A novel synergetic mechanism of hydroxyl radical (•OH) oxidation and an intra-electron-transfer nonradical reaction was found in the catalytic ozonation of ketoprofen (KTP) with the in situ N-doped hollow sphere carbon (NHC). Outperforming the conventional •OH-based catalytic ozonation process, O3/NHC not only realized an enhancement of the pseudo-first-order rate constant of 11 times in comparison with that of O3 alone, but was also endowed with a high stability over a wide pH (4–9) and temperature (15–35 °C) range for the degradation of KTP. The high graphitization degree (ID/IG = 0.78–0.88) and low unsaturated oxygen content (0.10–1.38%) of NHC highlighted the dominant role of N-heteroatoms in the O3/NHC system. The specific effects of different N species were confirmed by a relationship study (N property vs catalytic activity) and X-ray photoelectron spectroscopy characterization. The graphitic N forming in the bulk of the graphitic structure served as the “electron-mobility” region to promote KTP degradation with the transfer of electrons from the KTP molecule to O3 via a nonradical reaction process.
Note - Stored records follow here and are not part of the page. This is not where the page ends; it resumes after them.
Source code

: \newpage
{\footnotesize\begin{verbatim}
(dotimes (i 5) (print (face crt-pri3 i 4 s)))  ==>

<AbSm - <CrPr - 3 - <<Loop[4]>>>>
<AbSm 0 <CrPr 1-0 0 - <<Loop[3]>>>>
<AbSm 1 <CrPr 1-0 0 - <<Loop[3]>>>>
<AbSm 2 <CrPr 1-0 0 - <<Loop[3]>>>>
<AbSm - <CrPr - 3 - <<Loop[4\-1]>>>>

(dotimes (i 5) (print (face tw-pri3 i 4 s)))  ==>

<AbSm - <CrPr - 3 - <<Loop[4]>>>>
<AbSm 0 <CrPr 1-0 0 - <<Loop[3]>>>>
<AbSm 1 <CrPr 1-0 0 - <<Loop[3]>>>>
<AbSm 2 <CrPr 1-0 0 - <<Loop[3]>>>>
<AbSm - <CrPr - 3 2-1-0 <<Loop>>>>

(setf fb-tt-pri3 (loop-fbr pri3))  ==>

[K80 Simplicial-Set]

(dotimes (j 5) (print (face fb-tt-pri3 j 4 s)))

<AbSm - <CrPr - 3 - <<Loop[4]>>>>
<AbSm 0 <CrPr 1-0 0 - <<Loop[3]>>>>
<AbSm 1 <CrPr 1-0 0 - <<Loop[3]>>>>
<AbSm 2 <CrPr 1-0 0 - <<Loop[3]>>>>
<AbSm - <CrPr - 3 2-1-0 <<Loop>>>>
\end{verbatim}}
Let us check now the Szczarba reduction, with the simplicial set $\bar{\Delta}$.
The pyrrolic and pyridinic N located at defects of the graphitic structure acted as the “radical-generation” region to decompose O3 into •OH for degrading KTP by a radical oxidation process. This finding provided a brand new insight into engineering N-doped carbonaceous catalysts precisely in the catalytic ozonation process for the efficient treatment of organic-contaminated water.